#### Aim of the exercise
Report each line of the data that includes the word "getProperty".

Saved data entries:
━━━━━━━━
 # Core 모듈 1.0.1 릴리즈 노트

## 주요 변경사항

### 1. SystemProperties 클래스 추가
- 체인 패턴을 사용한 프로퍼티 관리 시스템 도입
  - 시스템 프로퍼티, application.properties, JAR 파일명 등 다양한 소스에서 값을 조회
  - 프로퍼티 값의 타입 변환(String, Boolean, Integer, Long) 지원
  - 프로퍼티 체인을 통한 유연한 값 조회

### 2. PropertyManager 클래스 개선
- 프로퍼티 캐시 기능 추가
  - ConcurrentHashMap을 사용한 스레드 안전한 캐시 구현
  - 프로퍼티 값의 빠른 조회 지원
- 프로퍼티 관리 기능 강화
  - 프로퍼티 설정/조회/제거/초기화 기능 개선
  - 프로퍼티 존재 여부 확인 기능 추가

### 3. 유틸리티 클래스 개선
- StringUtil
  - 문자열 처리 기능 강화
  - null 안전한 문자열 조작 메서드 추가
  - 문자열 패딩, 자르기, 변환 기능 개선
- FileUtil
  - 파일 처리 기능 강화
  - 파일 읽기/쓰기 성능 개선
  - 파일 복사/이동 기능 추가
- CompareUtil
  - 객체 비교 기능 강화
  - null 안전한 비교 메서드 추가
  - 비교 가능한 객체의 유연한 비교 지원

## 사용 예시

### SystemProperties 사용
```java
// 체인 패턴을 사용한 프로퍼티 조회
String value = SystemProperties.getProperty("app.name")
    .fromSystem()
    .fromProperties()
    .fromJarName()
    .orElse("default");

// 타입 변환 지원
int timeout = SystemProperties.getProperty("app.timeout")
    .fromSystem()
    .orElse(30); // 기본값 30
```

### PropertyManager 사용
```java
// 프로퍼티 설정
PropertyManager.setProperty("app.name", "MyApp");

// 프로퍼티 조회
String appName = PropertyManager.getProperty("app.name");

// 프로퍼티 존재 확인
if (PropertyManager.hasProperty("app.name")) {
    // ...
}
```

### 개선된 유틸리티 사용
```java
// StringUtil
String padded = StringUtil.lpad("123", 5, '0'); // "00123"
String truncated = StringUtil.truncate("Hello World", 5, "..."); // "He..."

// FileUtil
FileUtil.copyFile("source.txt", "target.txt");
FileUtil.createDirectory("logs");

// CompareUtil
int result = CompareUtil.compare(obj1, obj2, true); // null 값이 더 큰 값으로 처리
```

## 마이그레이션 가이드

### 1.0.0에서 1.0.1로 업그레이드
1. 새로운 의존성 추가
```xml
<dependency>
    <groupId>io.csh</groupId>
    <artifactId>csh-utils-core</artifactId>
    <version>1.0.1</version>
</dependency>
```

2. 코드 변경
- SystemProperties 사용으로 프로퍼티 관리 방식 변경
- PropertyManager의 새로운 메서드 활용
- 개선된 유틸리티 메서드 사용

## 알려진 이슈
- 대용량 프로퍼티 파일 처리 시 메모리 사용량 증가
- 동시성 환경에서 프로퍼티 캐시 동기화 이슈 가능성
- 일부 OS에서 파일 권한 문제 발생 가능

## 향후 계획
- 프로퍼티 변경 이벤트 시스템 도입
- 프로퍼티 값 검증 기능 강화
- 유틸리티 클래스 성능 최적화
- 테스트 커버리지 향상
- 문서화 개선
━━━━━━━━
#### Result
String value = SystemProperties.getProperty("app.name")
int timeout = SystemProperties.getProperty("app.timeout")
String appName = PropertyManager.getProperty("app.name");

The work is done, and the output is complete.